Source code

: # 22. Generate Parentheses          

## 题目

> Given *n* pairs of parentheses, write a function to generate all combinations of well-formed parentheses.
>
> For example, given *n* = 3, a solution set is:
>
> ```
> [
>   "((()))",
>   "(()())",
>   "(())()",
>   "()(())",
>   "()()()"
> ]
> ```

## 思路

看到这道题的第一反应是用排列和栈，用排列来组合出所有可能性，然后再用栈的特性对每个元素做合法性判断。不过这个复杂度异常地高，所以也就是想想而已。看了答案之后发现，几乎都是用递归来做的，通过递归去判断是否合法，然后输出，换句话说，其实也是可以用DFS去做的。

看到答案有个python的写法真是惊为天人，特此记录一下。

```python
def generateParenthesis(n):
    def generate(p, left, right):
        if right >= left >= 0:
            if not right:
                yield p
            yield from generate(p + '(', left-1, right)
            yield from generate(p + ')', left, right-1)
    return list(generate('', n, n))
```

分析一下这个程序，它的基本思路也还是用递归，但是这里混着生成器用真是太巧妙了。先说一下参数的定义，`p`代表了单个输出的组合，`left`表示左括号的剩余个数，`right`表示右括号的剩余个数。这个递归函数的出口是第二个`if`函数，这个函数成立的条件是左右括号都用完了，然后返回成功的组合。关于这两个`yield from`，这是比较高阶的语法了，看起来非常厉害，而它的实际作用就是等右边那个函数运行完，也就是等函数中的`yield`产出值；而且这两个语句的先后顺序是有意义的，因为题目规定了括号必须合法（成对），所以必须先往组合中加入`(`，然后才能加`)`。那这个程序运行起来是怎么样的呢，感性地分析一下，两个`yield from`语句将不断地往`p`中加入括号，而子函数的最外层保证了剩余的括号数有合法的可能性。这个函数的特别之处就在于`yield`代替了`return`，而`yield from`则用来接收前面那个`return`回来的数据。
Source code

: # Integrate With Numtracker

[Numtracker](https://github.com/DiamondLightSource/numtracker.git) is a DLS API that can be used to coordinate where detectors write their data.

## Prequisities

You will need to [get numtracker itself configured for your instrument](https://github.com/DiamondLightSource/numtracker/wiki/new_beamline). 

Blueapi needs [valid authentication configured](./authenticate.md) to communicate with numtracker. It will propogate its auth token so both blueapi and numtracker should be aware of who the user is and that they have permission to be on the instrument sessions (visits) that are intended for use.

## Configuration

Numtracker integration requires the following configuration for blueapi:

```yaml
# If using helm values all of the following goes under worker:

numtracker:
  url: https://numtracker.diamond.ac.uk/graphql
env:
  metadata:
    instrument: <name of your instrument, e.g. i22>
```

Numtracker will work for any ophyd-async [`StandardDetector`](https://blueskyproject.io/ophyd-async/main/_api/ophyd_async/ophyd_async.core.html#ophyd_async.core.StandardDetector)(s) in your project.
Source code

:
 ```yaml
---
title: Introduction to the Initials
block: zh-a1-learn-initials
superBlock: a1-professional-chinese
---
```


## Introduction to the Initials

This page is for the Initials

> What to produce
Read through the entries and copy each line in which "from" appears.

> Answer for this exercise
            yield from generate(p + '(', left-1, right)
            yield from generate(p + ')', left, right-1)
分析一下这个程序，它的基本思路也还是用递归，但是这里混着生成器用真是太巧妙了。先说一下参数的定义，`p`代表了单个输出的组合，`left`表示左括号的剩余个数，`right`表示右括号的剩余个数。这个递归函数的出口是第二个`if`函数，这个函数成立的条件是左右括号都用完了，然后返回成功的组合。关于这两个`yield from`，这是比较高阶的语法了，看起来非常厉害，而它的实际作用就是等右边那个函数运行完，也就是等函数中的`yield`产出值；而且这两个语句的先后顺序是有意义的，因为题目规定了括号必须合法（成对），所以必须先往组合中加入`(`，然后才能加`)`。那这个程序运行起来是怎么样的呢，感性地分析一下，两个`yield from`语句将不断地往`p`中加入括号，而子函数的最外层保证了剩余的括号数有合法的可能性。这个函数的特别之处就在于`yield`代替了`return`，而`yield from`则用来接收前面那个`return`回来的数据。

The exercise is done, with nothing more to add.